## WHAT TO WORK ON
Determine how many lines in the entries contain the word "then", and give that number with no other text.

(Stored items)
# # # # #
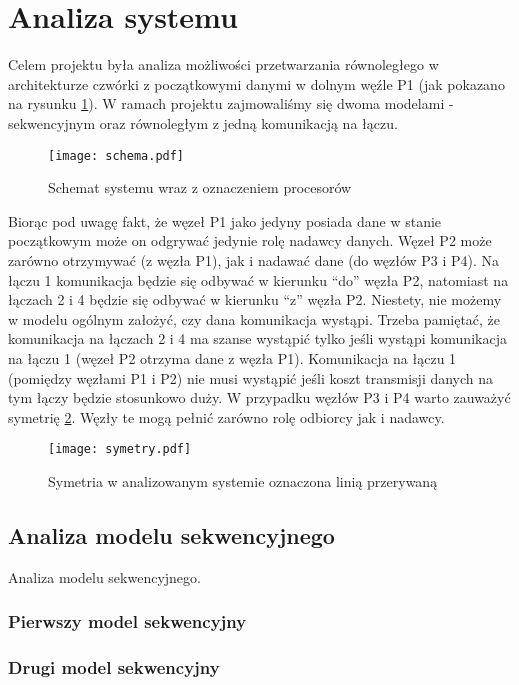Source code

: 
\section{Analiza systemu}

Celem projektu była analiza możliwości przetwarzania równoległego w architekturze czwórki z początkowymi danymi w dolnym węźle P1 (jak pokazano na rysunku \ref{fig:schema}).
W ramach projektu zajmowaliśmy się dwoma modelami - sekwencyjnym oraz równoległym z jedną komunikacją na łączu.

\begin{figure}[!ht]
\centering
\texttt{[image: schema.pdf]}
\caption{Schemat systemu wraz z oznaczeniem procesorów}
\label{fig:schema}
\end{figure}

Biorąc pod uwagę fakt, że węzeł P1 jako jedyny  posiada dane w stanie początkowym może on odgrywać jedynie rolę nadawcy danych. Węzeł P2 może zarówno otrzymywać (z węzła P1), jak i nadawać dane (do węzłów P3 i P4). Na łączu 1 komunikacja będzie się odbywać w kierunku “do” węzła P2, natomiast na łączach 2 i 4 będzie się odbywać w kierunku “z” węzła P2. Niestety, nie możemy w modelu ogólnym założyć, czy dana komunikacja wystąpi. Trzeba pamiętać, że komunikacja na łączach 2 i 4 ma szanse wystąpić tylko jeśli wystąpi komunikacja na łączu 1 (węzeł P2 otrzyma dane z węzła P1). Komunikacja na łączu 1 (pomiędzy węzłami P1 i P2) nie musi wystąpić jeśli koszt transmisji danych na tym łączy będzie stosunkowo duży. W przypadku węzłów P3 i P4 warto zauważyć symetrię \ref{fig:symetry}. Węzły te mogą pełnić zarówno rolę odbiorcy jak i nadawcy.

\begin{figure}[!ht]
\centering
\texttt{[image: symetry.pdf]}
\caption{Symetria w analizowanym systemie oznaczona linią przerywaną}
\label{fig:symetry}
\end{figure}
 
\subsection{Analiza modelu sekwencyjnego}

Analiza modelu sekwencyjnego.

\subsubsection{Pierwszy model sekwencyjny}

\subsubsection{Drugi model sekwencyjny}

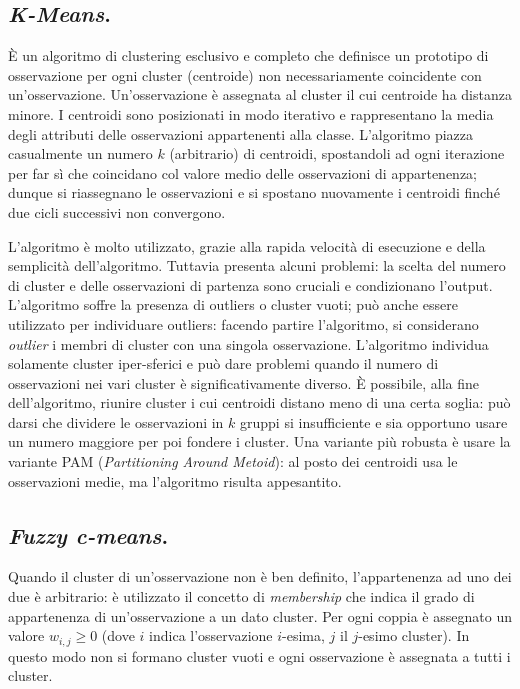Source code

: \documentclass[11pt, a4page, twocolumn]{article}
\begin{document}
\subsection{\textit{K-Means}.}
È un algoritmo di clustering esclusivo e completo che definisce un prototipo di osservazione per ogni cluster (centroide) non necessariamente coincidente con un'osservazione.
Un'osservazione è assegnata al cluster il cui centroide ha distanza minore.
I centroidi sono posizionati in modo iterativo e rappresentano la media degli attributi delle osservazioni appartenenti alla classe.
L'algoritmo piazza casualmente un numero $k$ (arbitrario) di centroidi, spostandoli ad ogni iterazione per far sì che coincidano col valore medio delle osservazioni di appartenenza; dunque si riassegnano le osservazioni e si spostano nuovamente i centroidi finché due cicli successivi non convergono.

L'algoritmo è molto utilizzato, grazie alla rapida velocità di esecuzione e della semplicità dell'algoritmo.
Tuttavia presenta alcuni problemi: la scelta del numero di cluster e delle osservazioni di partenza sono cruciali e condizionano l'output.
L'algoritmo soffre la presenza di outliers o cluster vuoti; può anche essere utilizzato per individuare outliers: facendo partire l'algoritmo, si considerano \textit{outlier} i membri di cluster con una singola osservazione.
L'algoritmo individua solamente cluster iper-sferici e può dare problemi quando il numero di osservazioni nei vari cluster è significativamente diverso.
È possibile, alla fine dell'algoritmo, riunire cluster i cui centroidi distano meno di una certa soglia: può darsi che dividere le osservazioni in $k$ gruppi si insufficiente e sia opportuno usare un numero maggiore per poi fondere i cluster.
Una variante più robusta è usare la variante PAM (\textit{Partitioning Around Metoid}): al posto dei centroidi usa le osservazioni medie, ma l'algoritmo risulta appesantito.

\subsection{\textit{Fuzzy c-means}.}
Quando il cluster di un'osservazione non è ben definito, l'appartenenza ad uno dei due è arbitrario: è utilizzato il concetto di \textit{membership} che indica il grado di appartenenza di un'osservazione a un dato cluster.
Per ogni coppia è assegnato un valore $w_{i,j} \ge 0$ (dove $i$ indica l'osservazione $i$-esima, $j$ il $j$-esimo cluster).
In questo modo non si formano cluster vuoti e ogni osservazione è assegnata a tutti i cluster.
\end{document}
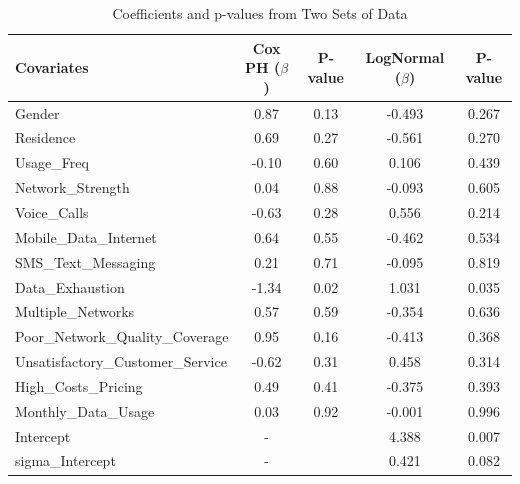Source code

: \documentclass[doublespacing]{report} %
\begin{document}
\begin{table}[ht]
\centering
\caption{Coefficients and p-values from Two Sets of Data}
\begin{tabular}{lcccc}
\hline
Covariates& Cox PH ($\beta$)& P-value & LogNormal ($\beta$)& P-value\\
\hline
Gender & 0.87 & 0.13 & -0.493 & 0.267 \\
Residence & 0.69 & 0.27 & -0.561 & 0.270 \\
Usage\_Freq & -0.10 & 0.60 & 0.106 & 0.439 \\
Network\_Strength & 0.04 & 0.88 & -0.093 & 0.605 \\
Voice\_Calls & -0.63 & 0.28 & 0.556 & 0.214 \\
Mobile\_Data\_Internet & 0.64 & 0.55 & -0.462 & 0.534 \\
SMS\_Text\_Messaging & 0.21 & 0.71 & -0.095 & 0.819 \\
Data\_Exhaustion & -1.34 & 0.02 & 1.031 & 0.035 \\
Multiple\_Networks & 0.57 & 0.59 & -0.354 & 0.636 \\
Poor\_Network\_Quality\_Coverage & 0.95 & 0.16 & -0.413 & 0.368 \\
Unsatisfactory\_Customer\_Service & -0.62 & 0.31 & 0.458 & 0.314 \\
High\_Costs\_Pricing & 0.49 & 0.41 & -0.375 & 0.393 \\
Monthly\_Data\_Usage & 0.03 & 0.92 & -0.001 & 0.996 \\
Intercept & -& & 4.388 & 0.007 \\
sigma\_Intercept & -& & 0.421 & 0.082 \\
\hline
\end{tabular}
\label{tab:combined_coefficients}
\end{table}
\end{document}
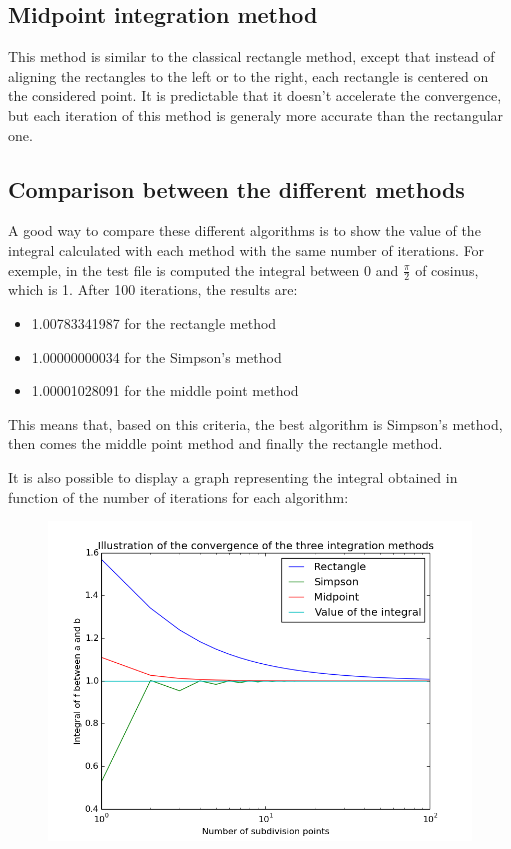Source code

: \documentclass{article}
\begin{document}
\subsection{Midpoint integration method}
This method is similar to the classical rectangle method, except that instead of aligning the rectangles to the left or to the right, each rectangle is centered on the considered point. It is predictable that it doesn't accelerate the convergence, but each iteration of this method is generaly more accurate than the rectangular one.

\subsection{Comparison between the different methods}

A good way to compare these different algorithms is to show the value of the integral calculated with each method with the same number of iterations. For exemple, in the test file is computed the integral between $0$ and $\frac{\pi}{2}$ of cosinus, which is 1. After 100 iterations, the results are:
\begin{itemize}
\item 1.00783341987 for the rectangle method
\item 1.00000000034 for the Simpson's method
\item 1.00001028091 for the middle point method
\end{itemize}
This means that, based on this criteria, the best algorithm is Simpson's method, then comes the middle point method and finally the rectangle method.
\newpage

It is also possible to display a graph representing the integral obtained in function of the number of iterations for each algorithm:

\begin{figure}[h]
  \includegraphics[width=12cm]{cosinus_integration}
\end{figure}
\end{document}
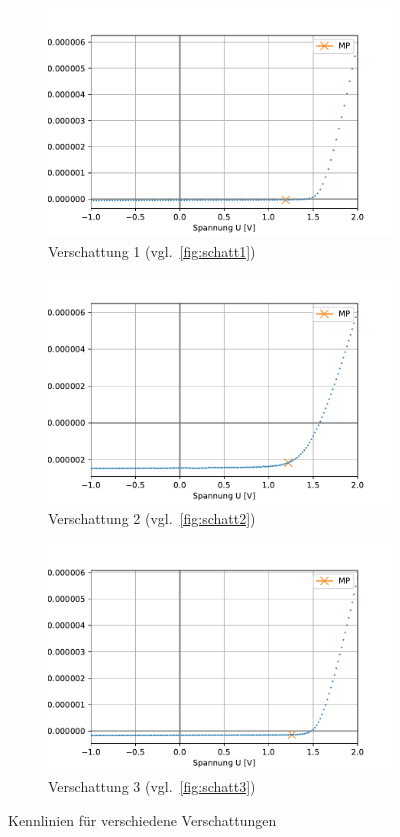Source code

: \documentclass[slug=SZ, room=Hermann-Krone-Bau\,\ Labor\ 1.25, supervisor=Martin\ Kroll]{../../Lab_Report_LaTeX/lab_report}
\begin{document}
\begin{figure}[H]\centering
        \begin{subfigure}[b]{1\textwidth}\centering
               
\includegraphics[width=.5\columnwidth]{figs/python/C/3x3_verschattung_1.pdf}
\caption{Verschattung 1 (vgl.~\ref{fig:schatt1})}
\label{diag:verschattung1}
        \end{subfigure}
        \begin{subfigure}[b]{1\textwidth}\centering
                \includegraphics[width=.6\columnwidth]{figs/python/C/3x3_verschattung_2.pdf}
                \caption{Verschattung 2 (vgl.~\ref{fig:schatt2})}
                \label{diag:verschattung2}
        \end{subfigure}
        \begin{subfigure}[b]{1\textwidth}\centering
                \includegraphics[width=.6\columnwidth]{figs/python/C/3x3_verschattung_3.pdf}
                \caption{Verschattung 3 (vgl.~\ref{fig:schatt3})}
                \label{diag:verschattung3}
        \end{subfigure}
        \caption{Kennlinien für verschiedene Verschattungen}
        \label{fig:verschattung}
\end{figure}
\end{document}
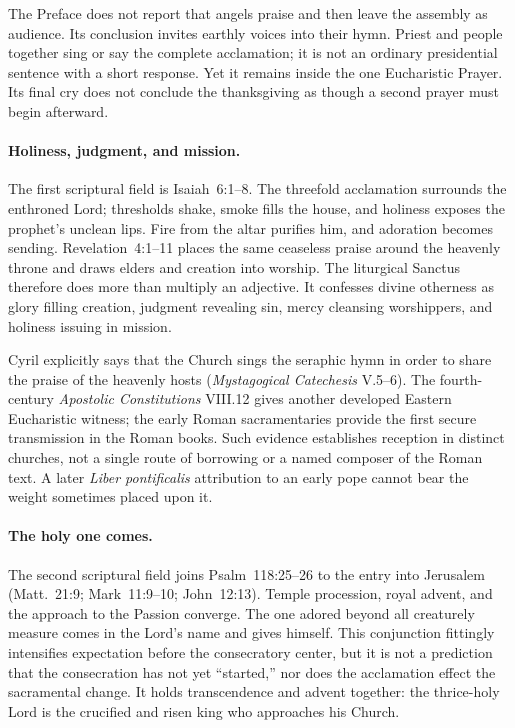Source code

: 
The Preface does not report that angels praise and then leave the assembly as audience. Its conclusion invites earthly voices into their hymn. Priest and people together sing or say the complete acclamation; it is not an ordinary presidential sentence with a short response. Yet it remains inside the one Eucharistic Prayer. Its final cry does not conclude the thanksgiving as though a second prayer must begin afterward.

\paragraph{Holiness, judgment, and mission.}
The first scriptural field is Isaiah~6:1--8. The threefold acclamation surrounds the enthroned Lord; thresholds shake, smoke fills the house, and holiness exposes the prophet's unclean lips. Fire from the altar purifies him, and adoration becomes sending. Revelation~4:1--11 places the same ceaseless praise around the heavenly throne and draws elders and creation into worship. The liturgical Sanctus therefore does more than multiply an adjective. It confesses divine otherness as glory filling creation, judgment revealing sin, mercy cleansing worshippers, and holiness issuing in mission.

Cyril explicitly says that the Church sings the seraphic hymn in order to share the praise of the heavenly hosts (\emph{Mystagogical Catechesis} V.5--6). The fourth-century \emph{Apostolic Constitutions} VIII.12 gives another developed Eastern Eucharistic witness; the early Roman sacramentaries provide the first secure transmission in the Roman books. Such evidence establishes reception in distinct churches, not a single route of borrowing or a named composer of the Roman text. A later \emph{Liber pontificalis} attribution to an early pope cannot bear the weight sometimes placed upon it.

\paragraph{The holy one comes.}
The second scriptural field joins Psalm~118:25--26 to the entry into Jerusalem (Matt.~21:9; Mark~11:9--10; John~12:13). Temple procession, royal advent, and the approach to the Passion converge. The one adored beyond all creaturely measure comes in the Lord's name and gives himself. This conjunction fittingly intensifies expectation before the consecratory center, but it is not a prediction that the consecration has not yet ``started,'' nor does the acclamation effect the sacramental change. It holds transcendence and advent together: the thrice-holy Lord is the crucified and risen king who approaches his Church.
# # # # #
## EXERCISE ANSWER
2